Quando ciò avviene, vuol dire che la santità non è santità, che la teologia non è teologia; che si tratta di sur­rugati o di simulacri; perchè in realtà vuol dire che 1’a­more manca. Quando c’è l’amore è come quando c’è il fuoco: prorompe. Vien fuori e investe, oltrepassandole, mura e recinzioni.

Dilatare: uscire dai confini, dalle reclusioni anche se venerande: svincolarsi dagli esclusivismi pii e dagli egoi­smi mal rivestiti di segni sacri. Gesù era sempre tra il popolo: e gli apostoli e i grandi santi lo stesso.

– Andate al popolo! – diceva Leone XIII ai preti, quando, sotto l’irrompere dell’eresia sociale moderna, erano sospinti dal liberalismo in sacrestia.

Quando si fa della vera teologia si fa anche della buona sociologia, nel senso che si studia anche l’aspetto etico e le connessioni divine dei rapporti umani, necessaria­mente teandrici. E se non interviene la teologia agisce l’ateologia: che si potrebbe dire un’attiva demonologia, con cui si opera a inserire il satanico nell’umano, a de­gradare l’uomo a bestia.

Tutti i problemi sociali sono in origine teologici. La società è quello che è la sua teologia. Se la teologia è cristiana, i problemi economici e sociali sono risolti secondo giustizia e carità; se invece i princìpi sono anti­cristiani, sulla società si scatena la nequizia, con l’odio. Si vorrebbe codesta cultura a servizio del popolo, il quale, in quanto popolo battezzato che ha per capo Cristo, non è che la stessa Chiesa. Si dovrebbe lavorare non soltanto per le università, per i cenacoli intellet­tuali, per le minoranze studiose, ma anche per la massa, dando teologia come pane, filosofia come vino.

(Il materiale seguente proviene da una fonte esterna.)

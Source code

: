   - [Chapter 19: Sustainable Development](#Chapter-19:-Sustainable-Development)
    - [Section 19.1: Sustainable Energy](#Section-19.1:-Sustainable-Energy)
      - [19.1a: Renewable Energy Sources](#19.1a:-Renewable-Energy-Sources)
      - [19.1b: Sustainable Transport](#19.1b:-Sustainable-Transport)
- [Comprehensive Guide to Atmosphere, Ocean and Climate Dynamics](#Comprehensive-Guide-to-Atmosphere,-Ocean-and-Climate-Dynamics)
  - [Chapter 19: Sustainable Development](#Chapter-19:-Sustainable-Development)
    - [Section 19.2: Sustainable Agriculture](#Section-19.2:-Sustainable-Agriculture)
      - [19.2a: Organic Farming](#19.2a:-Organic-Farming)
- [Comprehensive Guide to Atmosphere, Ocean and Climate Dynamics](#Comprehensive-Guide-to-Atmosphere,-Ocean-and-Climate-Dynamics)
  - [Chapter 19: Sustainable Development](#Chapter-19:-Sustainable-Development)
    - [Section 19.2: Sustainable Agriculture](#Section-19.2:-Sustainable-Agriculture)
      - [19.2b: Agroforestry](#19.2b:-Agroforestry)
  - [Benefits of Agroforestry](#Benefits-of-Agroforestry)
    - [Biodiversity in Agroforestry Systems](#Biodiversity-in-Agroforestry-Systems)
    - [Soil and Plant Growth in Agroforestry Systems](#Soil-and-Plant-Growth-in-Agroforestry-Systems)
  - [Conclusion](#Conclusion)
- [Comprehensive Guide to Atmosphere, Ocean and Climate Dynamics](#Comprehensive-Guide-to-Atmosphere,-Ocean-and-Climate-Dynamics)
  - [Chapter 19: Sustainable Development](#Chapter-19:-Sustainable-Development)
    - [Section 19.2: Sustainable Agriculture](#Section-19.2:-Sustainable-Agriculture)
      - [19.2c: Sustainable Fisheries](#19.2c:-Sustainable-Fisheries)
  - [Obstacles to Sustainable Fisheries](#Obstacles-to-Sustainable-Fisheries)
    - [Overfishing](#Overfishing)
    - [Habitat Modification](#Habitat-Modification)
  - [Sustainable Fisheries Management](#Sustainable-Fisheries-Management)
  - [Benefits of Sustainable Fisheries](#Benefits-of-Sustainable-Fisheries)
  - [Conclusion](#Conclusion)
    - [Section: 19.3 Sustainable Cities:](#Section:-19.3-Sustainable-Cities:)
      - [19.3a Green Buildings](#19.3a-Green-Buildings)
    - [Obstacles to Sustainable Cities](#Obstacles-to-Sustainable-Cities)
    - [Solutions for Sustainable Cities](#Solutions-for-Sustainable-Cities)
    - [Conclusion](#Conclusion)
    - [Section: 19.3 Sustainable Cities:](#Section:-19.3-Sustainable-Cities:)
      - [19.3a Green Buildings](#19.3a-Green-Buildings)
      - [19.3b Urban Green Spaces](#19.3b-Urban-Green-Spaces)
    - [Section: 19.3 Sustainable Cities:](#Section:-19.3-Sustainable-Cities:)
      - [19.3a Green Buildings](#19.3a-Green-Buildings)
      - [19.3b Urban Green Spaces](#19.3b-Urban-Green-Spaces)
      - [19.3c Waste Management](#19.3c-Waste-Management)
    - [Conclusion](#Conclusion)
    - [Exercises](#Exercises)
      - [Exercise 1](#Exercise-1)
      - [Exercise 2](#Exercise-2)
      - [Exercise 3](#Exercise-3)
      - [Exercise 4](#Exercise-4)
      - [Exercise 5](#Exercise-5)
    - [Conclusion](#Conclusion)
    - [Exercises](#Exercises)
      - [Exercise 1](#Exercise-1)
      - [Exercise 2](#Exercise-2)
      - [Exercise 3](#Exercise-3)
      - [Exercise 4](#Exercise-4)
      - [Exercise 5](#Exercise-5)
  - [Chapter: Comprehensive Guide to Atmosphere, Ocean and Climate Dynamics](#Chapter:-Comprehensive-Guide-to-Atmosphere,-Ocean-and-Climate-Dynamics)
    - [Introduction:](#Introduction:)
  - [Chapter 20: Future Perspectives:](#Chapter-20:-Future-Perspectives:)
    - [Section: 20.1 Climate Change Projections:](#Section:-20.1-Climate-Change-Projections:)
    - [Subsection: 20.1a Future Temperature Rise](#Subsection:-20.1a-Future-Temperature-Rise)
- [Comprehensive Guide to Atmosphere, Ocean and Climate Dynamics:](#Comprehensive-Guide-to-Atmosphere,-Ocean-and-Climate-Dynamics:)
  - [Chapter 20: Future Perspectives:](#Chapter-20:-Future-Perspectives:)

Non s’uscirebbe così dalla tradizione: se mai più profondamente ci si rientrerebbe. Applicando le dot­trine tomiste ai problemi d’oggi, si sarebbe nella linea di Tommaso, che applicò la teologia ai problemi del suo tempo; e nella linea di Savonarola, del Gaetano e di Lacordaire… Si sarebbe con san Domenico.

Così la scienza diventa servizio. Servizio sociale. E cioè si risolve in amore, e mena frutti di bene uni­versale. […]

San Domenico raccolse attorno alla sua crociata anche numerosi laici, ai quali così ridiede la coscienza d’essere Chiesa viva e di avere quindi un compito uma­no-divino immenso da svolgere su questa terra.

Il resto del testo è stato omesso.